-------- Provided data --------
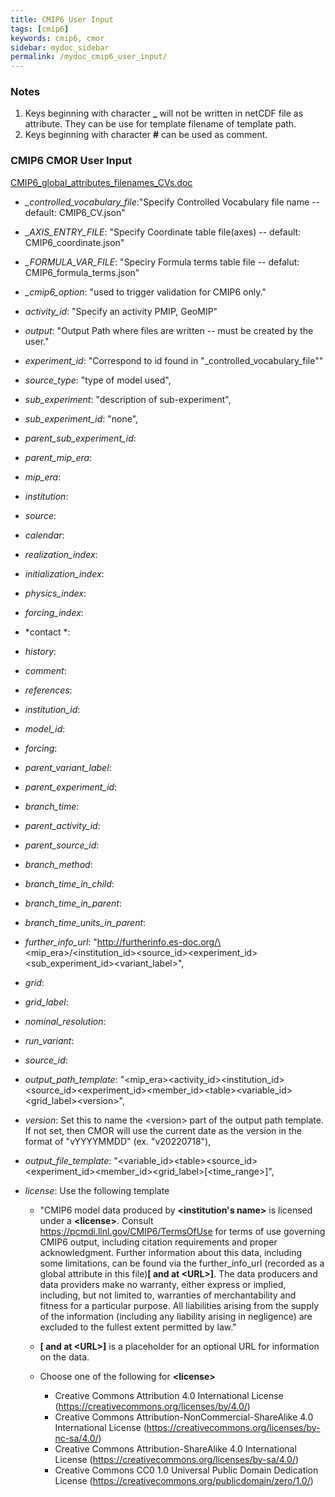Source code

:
 ```yaml
---
title: CMIP6 User Input
tags: [cmip6]
keywords: cmip6, cmor
sidebar: mydoc_sidebar
permalink: /mydoc_cmip6_user_input/
---
```


### Notes

1. Keys beginning with character **_** will not be written in netCDF file as attribute.  They can be use for template filename of template path.
1. Keys beginning with character **#** can be used as comment.

### CMIP6 CMOR User Input

[CMIP6_global_attributes_filenames_CVs.doc](https://docs.google.com/document/d/1h0r8RZr_f3-8egBMMh7aqLwy3snpD6_MrDz1q8n5XUk)

* *_controlled_vocabulary_file*:"Specify Controlled Vocabulary file name -- default: CMIP6_CV.json"

* *_AXIS_ENTRY_FILE*:        "Specify Coordinate table file(axes) -- default: CMIP6_coordinate.json"

* *_FORMULA_VAR_FILE*:       "Speciry Formula terms table file -- defalut: CMIP6_formula_terms.json"

* *_cmip6_option*:           "used to trigger validation for CMIP6 only."

* *activity_id*:             "Specify an activity PMIP, GeoMIP"

* *output*:                  "Output Path where files are written -- must be created by the user."

* *experiment_id*:           "Correspond to id found in \"_controlled_vocabulary_file\""

* *source_type*:             "type of model used",

* *sub_experiment*:          "description of sub-experiment",

* *sub_experiment_id*:       "none",

* *parent_sub_experiment_id*:     

* *parent_mip_era*:              

* *mip_era*:                    

* *institution*:     
            
* *source*:         

* *calendar*:     

* *realization_index*:      

* *initialization_index*:  

* *physics_index*:       

* *forcing_index*:        

* *contact *:           

* *history*:          

* *comment*:        

* *references*:   

* *institution_id*:      

* *model_id*:          

* *forcing*:         

* *parent_variant_label*:  

* *parent_experiment_id*:

* *branch_time*:       


* *parent_activity_id*: 

* *parent_source_id*:   

* *branch_method*:        
* *branch_time_in_child*: 
* *branch_time_in_parent*:
* *branch_time_units_in_parent*:


* *further_info_url*:       "http://furtherinfo.es-doc.org/\<mip_era\>/\<institution_id\>\<source_id\>\<experiment_id\>\<sub_experiment_id\>\<variant_label\>",
* *grid*:                  
* *grid_label*:           
* *nominal_resolution*:     
* *run_variant*:      
* *source_id*:       

* *output_path_template*:    "\<mip_era\>\<activity_id\>\<institution_id\>\<source_id\>\<experiment_id\>\<member_id\>\<table\>\<variable_id\>\<grid_label\>\<version\>",

* *version*: Set this to name the \<version\> part of the output path template.  If not set, then CMOR will use the current date as the version in the format of "vYYYYMMDD" (ex. "v20220718"),

* *output_file_template*:    "\<variable_id\>\<table\>\<source_id\>\<experiment_id\>\<member_id\>\<grid_label\>[\<time_range\>]",

* *license*: Use the following template
    * "CMIP6 model data produced by **\<institution's name\>** is licensed under a **\<license\>**. Consult https://pcmdi.llnl.gov/CMIP6/TermsOfUse for terms of use governing CMIP6 output, including citation requirements and proper acknowledgment. Further information about this data, including some limitations, can be found via the further_info_url (recorded as a global attribute in this file)**[ and at \<URL\>]**. The data producers and data providers make no warranty, either express or implied, including, but not limited to, warranties of merchantability and fitness for a particular purpose. All liabilities arising from the supply of the information (including any liability arising in negligence) are excluded to the fullest extent permitted by law."

    * **[ and at \<URL\>]** is a placeholder for an optional URL for information on the data.

    * Choose one of the following for **\<license\>**
        * Creative Commons Attribution 4.0 International License (https://creativecommons.org/licenses/by/4.0/)
        * Creative Commons Attribution-NonCommercial-ShareAlike 4.0 International License (https://creativecommons.org/licenses/by-nc-sa/4.0/)
        * Creative Commons Attribution-ShareAlike 4.0 International License (https://creativecommons.org/licenses/by-sa/4.0/)
        * Creative Commons CC0 1.0 Universal Public Domain Dedication License (https://creativecommons.org/publicdomain/zero/1.0/)


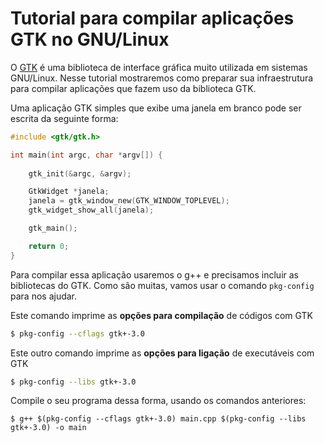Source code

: # Tutorial para compilar aplicações GTK no GNU/Linux

O [GTK](https://www.gtk.org/) é uma biblioteca de interface gráfica muito utilizada em sistemas GNU/Linux. Nesse tutorial mostraremos como preparar sua infraestrutura para compilar aplicações que fazem uso da biblioteca GTK.

Uma aplicação GTK simples que exibe uma janela em branco pode ser escrita da seguinte forma:
```cpp
#include <gtk/gtk.h>

int main(int argc, char *argv[]) {
	
	gtk_init(&argc, &argv);

	GtkWidget *janela;
	janela = gtk_window_new(GTK_WINDOW_TOPLEVEL);
	gtk_widget_show_all(janela);

	gtk_main();

	return 0;
}
```
Para compilar essa aplicação usaremos o g++ e precisamos incluir as bibliotecas do GTK. Como são muitas, vamos usar o comando `pkg-config` para nos ajudar.

Este comando imprime as **opções para compilação** de códigos com GTK

```bash
$ pkg-config --cflags gtk+-3.0
```
Este outro comando imprime as **opções para ligação** de executáveis com GTK

```bash
$ pkg-config --libs gtk+-3.0
```

Compile o seu programa dessa forma, usando os comandos anteriores:

```
$ g++ $(pkg-config --cflags gtk+-3.0) main.cpp $(pkg-config --libs gtk+-3.0) -o main
```
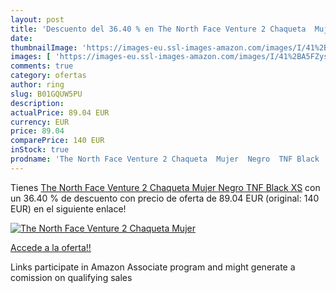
 ```yaml
---
layout: post
title: 'Descuento del 36.40 % en The North Face Venture 2 Chaqueta  Mujer'
date: 
thumbnailImage: 'https://images-eu.ssl-images-amazon.com/images/I/41%2BA5FZysTL._SL200_.jpg'
images: [ 'https://images-eu.ssl-images-amazon.com/images/I/41%2BA5FZysTL._SL200_.jpg' ]
comments: true
category: ofertas
author: ring
slug: B01GQUW5PU
description:
actualPrice: 89.04 EUR
currency: EUR
price: 89.04
comparePrice: 140 EUR
inStock: true
prodname: 'The North Face Venture 2 Chaqueta  Mujer  Negro  TNF Black   XS'
---
```


Tienes [The North Face Venture 2 Chaqueta  Mujer  Negro  TNF Black   XS](https://www.amazon.es/dp/B01GQUW5PU/?tag=tolees-21) con un 36.40 % de descuento con precio de oferta de 89.04 EUR (original: 140 EUR) en el siguiente enlace!

[![The North Face Venture 2 Chaqueta  Mujer](https://images-eu.ssl-images-amazon.com/images/I/41%2BA5FZysTL._SL200_.jpg)](https://www.amazon.es/dp/B01GQUW5PU/?tag=tolees-21)

[Accede a la oferta!!](https://www.amazon.es/dp/B01GQUW5PU/?tag=tolees-21)

Links participate in Amazon Associate program and might generate a comission on qualifying sales


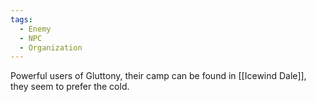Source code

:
 ```yaml
---
tags:
  - Enemy
  - NPC
  - Organization
---
```

Powerful users of Gluttony, their camp can be found in [[Icewind Dale]], they seem to prefer the cold.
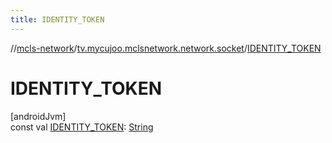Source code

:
 ```yaml
---
title: IDENTITY_TOKEN
---
```

//[mcls-network](../../index.html)/[tv.mycujoo.mclsnetwork.network.socket](index.html)/[IDENTITY_TOKEN](-i-d-e-n-t-i-t-y_-t-o-k-e-n.html)



# IDENTITY_TOKEN



[androidJvm]\
const val [IDENTITY_TOKEN](-i-d-e-n-t-i-t-y_-t-o-k-e-n.html): [String](https://kotlinlang.org/api/latest/jvm/stdlib/kotlin/-string/index.html)




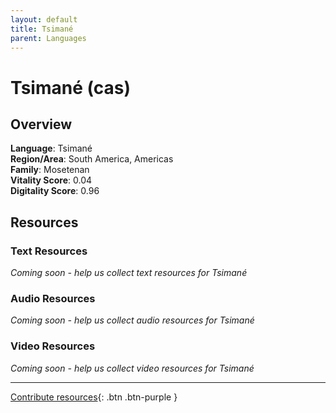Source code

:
 ```yaml
---
layout: default
title: Tsimané
parent: Languages
---
```


# Tsimané (cas)

## Overview

**Language**: Tsimané  
**Region/Area**: South America, Americas  
**Family**: Mosetenan  
**Vitality Score**: 0.04  
**Digitality Score**: 0.96  

## Resources

### Text Resources
*Coming soon - help us collect text resources for Tsimané*

### Audio Resources
*Coming soon - help us collect audio resources for Tsimané*

### Video Resources
*Coming soon - help us collect video resources for Tsimané*

---

[Contribute resources](https://fairtrain.github.io/){: .btn .btn-purple }
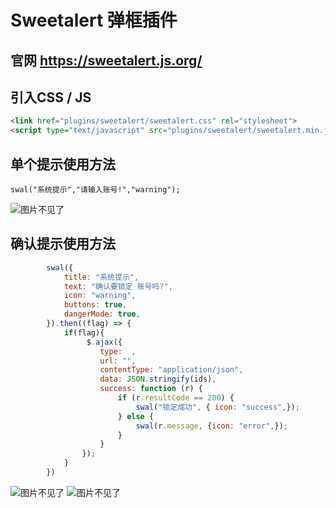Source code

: # Sweetalert 弹框插件
## 官网 https://sweetalert.js.org/

## 引入CSS / JS
```html
<link href="plugins/sweetalert/sweetalert.css" rel="stylesheet">
<script type="text/javascript" src="plugins/sweetalert/sweetalert.min.js"></script>
```

## 单个提示使用方法
```
swal("系统提示","请输入账号!","warning");
```
![图片不见了](https://s2.ax1x.com/2019/12/10/QDWIuq.png)

## 确认提示使用方法
```javascript
        swal({
	        title: "系统提示",
	        text: "确认要锁定 账号吗?",
	        icon: "warning",
	        buttons: true,
	        dangerMode: true,
	    }).then((flag) => {
	    	if(flag){
	    		 $.ajax({
                    type:  ,
                    url: "",
                    contentType: "application/json",
                    data: JSON.stringify(ids),
                    success: function (r) {
                        if (r.resultCode == 200) {
                            swal("锁定成功", { icon: "success",});
                        } else {
                            swal(r.message, {icon: "error",});
                        }
                    }
                });
	    	}
	    })
```
![图片不见了](https://s2.ax1x.com/2019/12/10/QDfHsI.png)
![图片不见了](https://s2.ax1x.com/2019/12/10/QDh2lj.png)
--------
● Work request
Could you work out how many lines above contain the string "tolees"? Answer with the number only.

● Exercise result
3